Martín le pasó la mochila. Amelia metió los dedos en uno de los compartimentos laterales y sacó una goma de borrar en forma de estrella. La miró con atención. No tenía marcas. Solo era una goma común. Como todo lo demás.

Amelia se frotó la frente con ambas manos.

—Es como si hubieran querido borrar todas las pistas.

—O como si no pudieran dejar ninguna —añadió Martín en voz baja.

Amelia lo miró.

—¿Y si fue alguien que me conocía? Que me observó lo suficiente como para saber que aceptaría cuidar a un niño así...

—¿Estás pensando en alguien en específico?

Ella negó con la cabeza.

—No. Y eso es lo peor.

Un silencio denso se instaló entre los dos. Afuera, el día seguía nublado, pero sin lluvia. El recuerdo de aquel lunes mojado, en cambio, seguía empapándoles la memoria.

(...)

Después de revisar la carta y la mochila sin éxito, Amelia se dejó caer en el sofá con un suspiro frustrado. Martín se sentó frente a ella, con los codos sobre las rodillas y la mirada perdida.

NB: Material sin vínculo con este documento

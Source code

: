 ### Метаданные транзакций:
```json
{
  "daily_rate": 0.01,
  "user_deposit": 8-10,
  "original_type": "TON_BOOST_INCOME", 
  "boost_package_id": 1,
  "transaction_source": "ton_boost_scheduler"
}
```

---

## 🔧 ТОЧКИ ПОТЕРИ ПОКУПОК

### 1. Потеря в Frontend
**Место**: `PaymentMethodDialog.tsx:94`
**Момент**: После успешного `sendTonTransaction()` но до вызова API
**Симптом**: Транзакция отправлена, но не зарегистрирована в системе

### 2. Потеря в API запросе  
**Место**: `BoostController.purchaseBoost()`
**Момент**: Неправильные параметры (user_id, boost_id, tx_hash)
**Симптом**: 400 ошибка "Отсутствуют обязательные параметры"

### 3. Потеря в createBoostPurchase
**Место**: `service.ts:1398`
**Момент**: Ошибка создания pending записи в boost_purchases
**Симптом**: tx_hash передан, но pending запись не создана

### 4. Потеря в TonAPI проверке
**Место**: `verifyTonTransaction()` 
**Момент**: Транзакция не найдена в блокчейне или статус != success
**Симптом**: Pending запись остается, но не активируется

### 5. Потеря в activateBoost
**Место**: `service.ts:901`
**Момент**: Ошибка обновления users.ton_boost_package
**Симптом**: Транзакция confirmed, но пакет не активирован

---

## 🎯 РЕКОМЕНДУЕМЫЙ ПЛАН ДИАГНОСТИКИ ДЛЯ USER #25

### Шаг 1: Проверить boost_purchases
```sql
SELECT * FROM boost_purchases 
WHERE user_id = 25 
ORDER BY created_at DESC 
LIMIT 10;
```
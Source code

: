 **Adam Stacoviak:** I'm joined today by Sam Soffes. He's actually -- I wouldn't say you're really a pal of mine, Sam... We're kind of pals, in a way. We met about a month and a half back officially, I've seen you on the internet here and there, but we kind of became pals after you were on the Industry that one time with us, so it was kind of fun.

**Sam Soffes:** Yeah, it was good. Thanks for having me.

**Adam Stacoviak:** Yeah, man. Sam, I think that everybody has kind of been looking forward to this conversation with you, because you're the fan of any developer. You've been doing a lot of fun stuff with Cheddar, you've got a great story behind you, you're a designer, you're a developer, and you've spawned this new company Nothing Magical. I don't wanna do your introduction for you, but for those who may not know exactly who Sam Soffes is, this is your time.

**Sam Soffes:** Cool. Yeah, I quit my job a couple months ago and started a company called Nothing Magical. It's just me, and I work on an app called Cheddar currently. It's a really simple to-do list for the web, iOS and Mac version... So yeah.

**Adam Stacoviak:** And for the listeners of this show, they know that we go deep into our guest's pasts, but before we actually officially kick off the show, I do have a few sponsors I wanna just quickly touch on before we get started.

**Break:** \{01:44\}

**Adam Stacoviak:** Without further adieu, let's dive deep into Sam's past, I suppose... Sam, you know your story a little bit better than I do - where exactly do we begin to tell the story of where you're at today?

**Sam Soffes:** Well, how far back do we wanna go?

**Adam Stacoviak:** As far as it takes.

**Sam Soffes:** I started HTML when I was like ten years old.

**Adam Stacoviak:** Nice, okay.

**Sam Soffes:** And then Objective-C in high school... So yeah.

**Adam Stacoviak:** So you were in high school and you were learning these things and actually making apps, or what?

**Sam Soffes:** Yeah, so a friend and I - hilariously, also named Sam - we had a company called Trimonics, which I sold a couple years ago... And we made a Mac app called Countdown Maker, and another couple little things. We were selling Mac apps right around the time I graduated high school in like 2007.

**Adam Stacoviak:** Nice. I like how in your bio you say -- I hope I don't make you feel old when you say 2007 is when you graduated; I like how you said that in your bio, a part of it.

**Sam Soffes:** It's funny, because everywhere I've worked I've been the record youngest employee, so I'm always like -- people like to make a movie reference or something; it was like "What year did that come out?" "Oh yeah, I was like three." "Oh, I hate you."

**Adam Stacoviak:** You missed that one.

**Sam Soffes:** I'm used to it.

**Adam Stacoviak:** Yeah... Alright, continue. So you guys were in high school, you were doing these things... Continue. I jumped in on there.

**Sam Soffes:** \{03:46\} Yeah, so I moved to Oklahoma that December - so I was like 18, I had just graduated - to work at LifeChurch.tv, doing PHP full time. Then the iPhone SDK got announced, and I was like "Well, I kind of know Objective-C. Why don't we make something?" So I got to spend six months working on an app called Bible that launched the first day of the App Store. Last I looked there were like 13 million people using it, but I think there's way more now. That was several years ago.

—Siento que estás buscando una aguja en un pajar —dijo al cabo de un momento.

Amelia presionó los dedos contra las sienes.

—Ni siquiera sé si hay una aguja, Martín.

Un silencio breve. El reloj del comedor marcaba los minutos con su tic-tac insistente.

—¿Y si alguien te está vigilando? —preguntó él, con tono bajo—. ¿Y si esto es… alguna especie de prueba?

Amelia alzó la vista, desconcertada.

—¿Una prueba? ¿De qué?

—No lo sé. Pero alguien deja un niño en la puerta de una escuela con una nota y elige precisamente a ti para que lo encuentres. Eso no suena casual.

—Tal vez fue al azar. Tal vez pasaba por allí…

—No lo creo —la interrumpió Martín con suavidad—. Si querían desaparecer al niño, hay mil formas más fáciles. Esto fue intencional.

Ella se quedó inmóvil, procesando esa idea.

—¿Y si... no me están pidiendo que lo cuide? ¿Y si están esperando otra cosa de mí?

Martín frunció el ceño.

—¿Como qué?

—No sé. Tal vez... solo están mirando. Esperando a ver qué hago. Tal vez me están poniendo a prueba sin decirlo. O peor… están disfrutando esto como si fuera un juego.

Martín se puso de pie y caminó hacia la ventana.

—Sea lo que sea —dijo sin mirarla—, estás en el centro de algo que no entendemos.